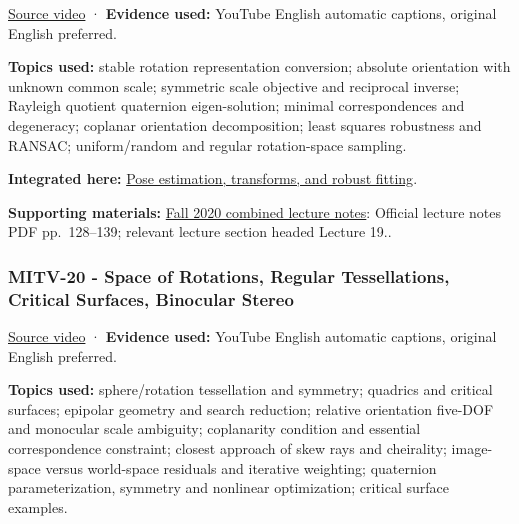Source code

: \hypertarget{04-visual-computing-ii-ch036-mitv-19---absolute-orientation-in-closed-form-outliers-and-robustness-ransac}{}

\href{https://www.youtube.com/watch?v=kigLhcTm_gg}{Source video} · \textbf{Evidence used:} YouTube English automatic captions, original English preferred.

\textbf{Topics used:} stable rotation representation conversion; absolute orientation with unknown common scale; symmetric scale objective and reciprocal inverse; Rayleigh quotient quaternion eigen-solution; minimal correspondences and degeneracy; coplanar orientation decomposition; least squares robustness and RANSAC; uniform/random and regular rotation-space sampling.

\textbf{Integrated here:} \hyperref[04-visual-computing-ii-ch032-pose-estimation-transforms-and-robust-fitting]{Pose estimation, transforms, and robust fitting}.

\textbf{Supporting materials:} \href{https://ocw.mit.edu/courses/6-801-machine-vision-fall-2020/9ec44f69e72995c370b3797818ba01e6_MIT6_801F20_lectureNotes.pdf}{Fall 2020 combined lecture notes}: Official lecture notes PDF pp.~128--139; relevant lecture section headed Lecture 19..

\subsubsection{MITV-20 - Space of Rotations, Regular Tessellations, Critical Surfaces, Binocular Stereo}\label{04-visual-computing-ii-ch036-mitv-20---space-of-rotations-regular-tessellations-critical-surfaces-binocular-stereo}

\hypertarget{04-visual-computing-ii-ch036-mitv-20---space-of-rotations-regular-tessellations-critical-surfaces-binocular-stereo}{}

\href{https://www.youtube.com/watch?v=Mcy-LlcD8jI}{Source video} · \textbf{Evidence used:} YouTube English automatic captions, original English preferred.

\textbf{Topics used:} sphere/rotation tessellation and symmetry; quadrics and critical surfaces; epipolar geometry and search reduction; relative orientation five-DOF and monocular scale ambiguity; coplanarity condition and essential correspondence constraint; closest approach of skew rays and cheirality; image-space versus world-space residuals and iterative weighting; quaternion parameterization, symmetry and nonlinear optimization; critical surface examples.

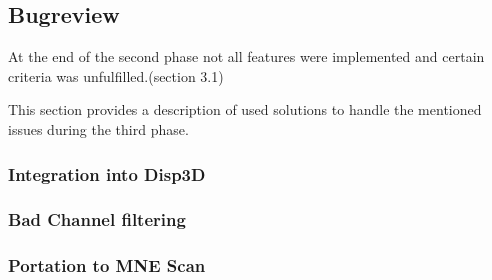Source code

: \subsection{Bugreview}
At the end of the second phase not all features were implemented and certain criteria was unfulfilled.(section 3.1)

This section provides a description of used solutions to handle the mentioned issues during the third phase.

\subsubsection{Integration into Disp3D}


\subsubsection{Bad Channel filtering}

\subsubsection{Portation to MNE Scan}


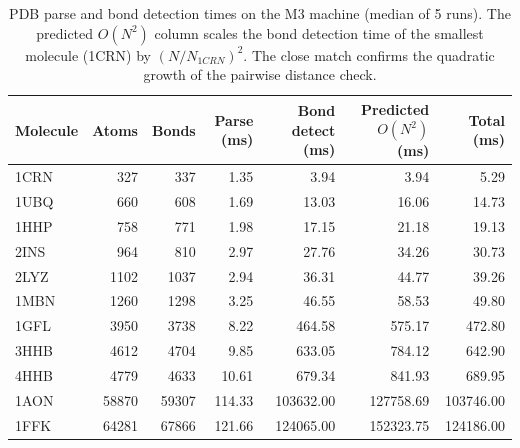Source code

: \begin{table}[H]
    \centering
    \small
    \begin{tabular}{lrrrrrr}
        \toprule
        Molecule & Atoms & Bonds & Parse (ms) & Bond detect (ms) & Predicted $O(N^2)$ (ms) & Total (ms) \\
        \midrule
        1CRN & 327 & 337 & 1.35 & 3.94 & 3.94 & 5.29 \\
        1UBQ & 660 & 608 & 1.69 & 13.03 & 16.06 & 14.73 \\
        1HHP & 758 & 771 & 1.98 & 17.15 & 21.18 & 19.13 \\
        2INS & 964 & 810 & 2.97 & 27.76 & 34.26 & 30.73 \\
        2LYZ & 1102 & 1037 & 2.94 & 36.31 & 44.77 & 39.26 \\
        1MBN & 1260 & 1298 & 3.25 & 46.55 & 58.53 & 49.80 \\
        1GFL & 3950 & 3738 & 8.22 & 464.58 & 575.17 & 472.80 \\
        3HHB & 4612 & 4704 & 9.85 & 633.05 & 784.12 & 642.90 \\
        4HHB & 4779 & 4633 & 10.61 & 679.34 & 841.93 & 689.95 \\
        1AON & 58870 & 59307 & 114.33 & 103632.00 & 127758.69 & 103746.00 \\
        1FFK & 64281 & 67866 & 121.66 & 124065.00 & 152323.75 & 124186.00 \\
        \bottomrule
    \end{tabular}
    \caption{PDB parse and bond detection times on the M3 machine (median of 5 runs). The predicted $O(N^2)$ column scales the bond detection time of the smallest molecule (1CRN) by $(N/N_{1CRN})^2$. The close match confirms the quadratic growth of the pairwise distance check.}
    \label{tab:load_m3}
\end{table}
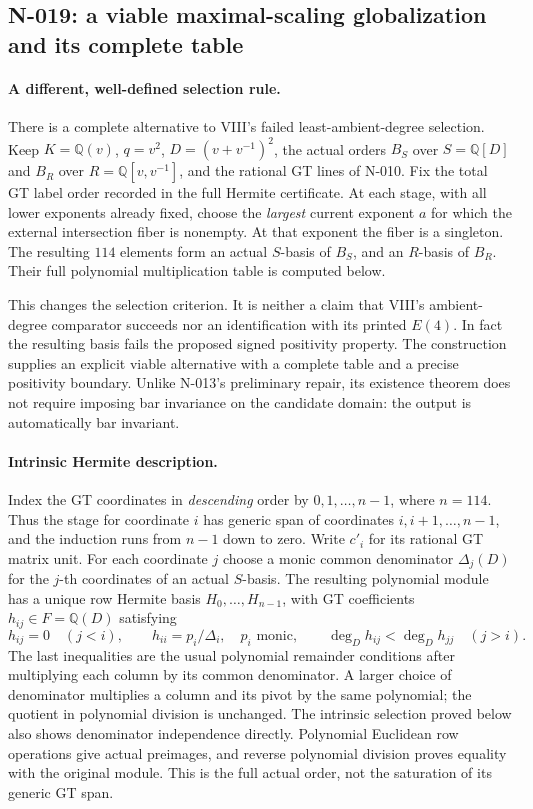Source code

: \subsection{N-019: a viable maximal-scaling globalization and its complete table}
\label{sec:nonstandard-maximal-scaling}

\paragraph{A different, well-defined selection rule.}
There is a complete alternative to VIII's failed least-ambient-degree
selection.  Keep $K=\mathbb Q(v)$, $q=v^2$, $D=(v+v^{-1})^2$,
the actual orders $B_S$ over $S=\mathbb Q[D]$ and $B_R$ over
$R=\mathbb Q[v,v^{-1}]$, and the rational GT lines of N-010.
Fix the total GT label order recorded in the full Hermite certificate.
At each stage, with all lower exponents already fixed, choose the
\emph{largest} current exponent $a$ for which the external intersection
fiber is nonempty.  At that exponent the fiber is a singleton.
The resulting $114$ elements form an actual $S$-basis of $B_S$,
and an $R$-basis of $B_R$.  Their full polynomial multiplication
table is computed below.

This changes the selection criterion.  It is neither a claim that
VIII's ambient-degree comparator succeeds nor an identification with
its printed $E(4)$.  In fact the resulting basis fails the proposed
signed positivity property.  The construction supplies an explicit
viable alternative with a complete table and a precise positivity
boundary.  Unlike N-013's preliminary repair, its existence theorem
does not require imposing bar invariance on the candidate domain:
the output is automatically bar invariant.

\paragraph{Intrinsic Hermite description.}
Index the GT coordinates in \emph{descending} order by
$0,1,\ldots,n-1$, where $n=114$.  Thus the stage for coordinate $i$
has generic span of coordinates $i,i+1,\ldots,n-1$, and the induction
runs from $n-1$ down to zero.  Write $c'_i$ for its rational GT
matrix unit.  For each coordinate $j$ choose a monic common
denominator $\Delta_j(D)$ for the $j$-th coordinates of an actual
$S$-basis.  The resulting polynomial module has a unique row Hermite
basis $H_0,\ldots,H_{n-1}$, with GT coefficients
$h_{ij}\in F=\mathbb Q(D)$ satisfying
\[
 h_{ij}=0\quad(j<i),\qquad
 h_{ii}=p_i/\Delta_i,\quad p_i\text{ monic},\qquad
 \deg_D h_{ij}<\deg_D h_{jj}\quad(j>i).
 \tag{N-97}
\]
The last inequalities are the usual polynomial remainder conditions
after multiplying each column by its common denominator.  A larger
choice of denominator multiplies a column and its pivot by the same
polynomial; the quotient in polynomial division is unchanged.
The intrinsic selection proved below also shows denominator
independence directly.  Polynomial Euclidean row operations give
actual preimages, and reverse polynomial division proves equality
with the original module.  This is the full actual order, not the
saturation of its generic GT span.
= = =
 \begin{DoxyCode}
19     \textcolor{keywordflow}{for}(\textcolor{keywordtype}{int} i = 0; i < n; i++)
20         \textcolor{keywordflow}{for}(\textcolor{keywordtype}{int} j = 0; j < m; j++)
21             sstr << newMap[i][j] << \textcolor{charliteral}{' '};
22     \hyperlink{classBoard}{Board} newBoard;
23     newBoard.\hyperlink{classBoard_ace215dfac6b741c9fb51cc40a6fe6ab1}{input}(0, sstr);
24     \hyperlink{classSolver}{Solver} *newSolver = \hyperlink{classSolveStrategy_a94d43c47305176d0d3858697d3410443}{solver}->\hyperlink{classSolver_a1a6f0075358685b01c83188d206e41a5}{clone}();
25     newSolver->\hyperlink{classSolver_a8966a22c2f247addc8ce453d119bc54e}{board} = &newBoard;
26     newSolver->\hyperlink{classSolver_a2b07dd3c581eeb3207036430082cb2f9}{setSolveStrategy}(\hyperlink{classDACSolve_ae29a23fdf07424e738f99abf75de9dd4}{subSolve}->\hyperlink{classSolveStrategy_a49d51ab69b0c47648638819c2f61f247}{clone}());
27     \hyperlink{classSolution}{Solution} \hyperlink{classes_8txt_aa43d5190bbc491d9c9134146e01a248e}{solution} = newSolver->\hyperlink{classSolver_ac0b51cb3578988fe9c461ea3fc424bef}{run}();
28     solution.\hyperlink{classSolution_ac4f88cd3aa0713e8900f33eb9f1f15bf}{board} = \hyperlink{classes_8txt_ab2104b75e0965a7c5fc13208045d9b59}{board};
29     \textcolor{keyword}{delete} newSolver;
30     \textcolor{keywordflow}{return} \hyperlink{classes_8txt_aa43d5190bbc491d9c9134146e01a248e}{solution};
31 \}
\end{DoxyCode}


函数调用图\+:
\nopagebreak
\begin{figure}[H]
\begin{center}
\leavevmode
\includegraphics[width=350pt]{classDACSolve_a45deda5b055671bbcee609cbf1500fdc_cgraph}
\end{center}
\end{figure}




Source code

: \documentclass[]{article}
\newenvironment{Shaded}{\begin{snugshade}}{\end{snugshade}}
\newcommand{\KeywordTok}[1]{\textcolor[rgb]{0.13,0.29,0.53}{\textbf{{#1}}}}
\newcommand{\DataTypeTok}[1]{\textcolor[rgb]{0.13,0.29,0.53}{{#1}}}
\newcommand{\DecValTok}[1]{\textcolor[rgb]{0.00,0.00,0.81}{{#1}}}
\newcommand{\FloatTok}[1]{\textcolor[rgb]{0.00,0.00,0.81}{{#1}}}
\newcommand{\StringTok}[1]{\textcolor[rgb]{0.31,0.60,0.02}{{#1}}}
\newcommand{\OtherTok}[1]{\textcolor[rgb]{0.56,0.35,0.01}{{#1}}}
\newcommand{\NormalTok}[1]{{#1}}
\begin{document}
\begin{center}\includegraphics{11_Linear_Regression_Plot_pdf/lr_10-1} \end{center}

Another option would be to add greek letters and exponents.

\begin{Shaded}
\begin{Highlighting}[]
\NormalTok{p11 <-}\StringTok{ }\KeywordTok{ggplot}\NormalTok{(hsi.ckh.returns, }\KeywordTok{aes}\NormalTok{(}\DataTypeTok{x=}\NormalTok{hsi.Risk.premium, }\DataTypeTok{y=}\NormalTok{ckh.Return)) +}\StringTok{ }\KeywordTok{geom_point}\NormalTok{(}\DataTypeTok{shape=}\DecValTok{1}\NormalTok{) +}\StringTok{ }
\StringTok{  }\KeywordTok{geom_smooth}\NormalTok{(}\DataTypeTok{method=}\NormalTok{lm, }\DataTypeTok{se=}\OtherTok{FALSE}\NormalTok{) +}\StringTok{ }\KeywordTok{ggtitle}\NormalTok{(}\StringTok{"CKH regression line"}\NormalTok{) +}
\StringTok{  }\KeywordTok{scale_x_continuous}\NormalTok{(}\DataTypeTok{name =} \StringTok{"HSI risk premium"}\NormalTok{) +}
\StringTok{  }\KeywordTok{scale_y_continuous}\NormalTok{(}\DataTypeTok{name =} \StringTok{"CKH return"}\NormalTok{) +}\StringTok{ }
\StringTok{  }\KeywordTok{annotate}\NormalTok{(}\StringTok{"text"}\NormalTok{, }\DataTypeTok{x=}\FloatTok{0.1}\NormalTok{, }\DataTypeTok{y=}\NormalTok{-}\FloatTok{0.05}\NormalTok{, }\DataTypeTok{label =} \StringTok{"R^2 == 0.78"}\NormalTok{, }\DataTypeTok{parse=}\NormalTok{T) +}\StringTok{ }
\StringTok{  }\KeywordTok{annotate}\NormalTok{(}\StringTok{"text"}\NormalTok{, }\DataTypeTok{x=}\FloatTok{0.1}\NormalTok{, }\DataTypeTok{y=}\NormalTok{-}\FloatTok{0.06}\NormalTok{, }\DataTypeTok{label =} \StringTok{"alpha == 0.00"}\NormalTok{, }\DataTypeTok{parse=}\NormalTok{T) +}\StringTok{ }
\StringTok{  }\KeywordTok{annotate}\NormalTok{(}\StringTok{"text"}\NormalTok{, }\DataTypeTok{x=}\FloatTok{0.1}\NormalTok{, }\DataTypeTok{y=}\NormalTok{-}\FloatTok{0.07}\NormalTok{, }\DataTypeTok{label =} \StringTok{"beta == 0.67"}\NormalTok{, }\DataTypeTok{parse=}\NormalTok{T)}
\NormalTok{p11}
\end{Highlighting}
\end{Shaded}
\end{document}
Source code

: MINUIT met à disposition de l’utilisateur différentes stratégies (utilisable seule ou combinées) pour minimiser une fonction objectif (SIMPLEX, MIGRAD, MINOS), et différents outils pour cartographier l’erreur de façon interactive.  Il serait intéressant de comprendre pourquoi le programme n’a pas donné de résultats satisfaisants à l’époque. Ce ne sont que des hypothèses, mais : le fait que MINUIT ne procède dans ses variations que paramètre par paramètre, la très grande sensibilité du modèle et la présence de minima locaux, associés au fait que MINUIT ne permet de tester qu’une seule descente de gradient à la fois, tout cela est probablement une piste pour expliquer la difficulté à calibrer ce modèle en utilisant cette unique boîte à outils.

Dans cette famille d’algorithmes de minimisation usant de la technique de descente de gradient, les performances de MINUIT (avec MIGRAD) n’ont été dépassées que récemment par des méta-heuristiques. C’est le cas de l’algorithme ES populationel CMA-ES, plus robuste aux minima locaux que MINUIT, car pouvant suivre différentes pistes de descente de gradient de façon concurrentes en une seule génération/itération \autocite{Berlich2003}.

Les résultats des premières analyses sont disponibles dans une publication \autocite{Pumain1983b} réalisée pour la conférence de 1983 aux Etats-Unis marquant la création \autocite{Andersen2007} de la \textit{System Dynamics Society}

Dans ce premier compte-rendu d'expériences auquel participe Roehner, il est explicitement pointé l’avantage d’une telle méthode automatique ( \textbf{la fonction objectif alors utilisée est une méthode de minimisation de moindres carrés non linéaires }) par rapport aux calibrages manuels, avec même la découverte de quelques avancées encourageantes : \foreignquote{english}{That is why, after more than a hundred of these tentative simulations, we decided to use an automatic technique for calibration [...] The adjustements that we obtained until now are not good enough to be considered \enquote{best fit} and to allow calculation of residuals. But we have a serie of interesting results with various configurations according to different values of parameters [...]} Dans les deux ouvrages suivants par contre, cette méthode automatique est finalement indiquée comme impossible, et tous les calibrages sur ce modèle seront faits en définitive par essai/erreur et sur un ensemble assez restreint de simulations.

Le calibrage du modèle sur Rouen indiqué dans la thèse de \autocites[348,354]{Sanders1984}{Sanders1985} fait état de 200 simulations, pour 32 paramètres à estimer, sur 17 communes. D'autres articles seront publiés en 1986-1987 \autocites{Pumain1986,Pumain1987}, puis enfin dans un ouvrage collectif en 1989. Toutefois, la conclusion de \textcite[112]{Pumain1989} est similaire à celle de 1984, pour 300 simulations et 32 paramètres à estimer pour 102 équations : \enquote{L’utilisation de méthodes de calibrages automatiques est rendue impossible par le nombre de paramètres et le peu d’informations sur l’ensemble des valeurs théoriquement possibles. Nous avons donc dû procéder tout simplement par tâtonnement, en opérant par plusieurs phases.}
= = =
Task prompt:
What do the entries above read from the line containing "parse and bond" through the line containing "There is a complete"? Output those lines exactly, both ends included, with the pictures left out.

Exercise result:
    \caption{PDB parse and bond detection times on the M3 machine (median of 5 runs). The predicted $O(N^2)$ column scales the bond detection time of the smallest molecule (1CRN) by $(N/N_{1CRN})^2$. The close match confirms the quadratic growth of the pairwise distance check.}
    \label{tab:load_m3}
\end{table}
Source code

: \subsection{N-019: a viable maximal-scaling globalization and its complete table}
\label{sec:nonstandard-maximal-scaling}

\paragraph{A different, well-defined selection rule.}
There is a complete alternative to VIII's failed least-ambient-degree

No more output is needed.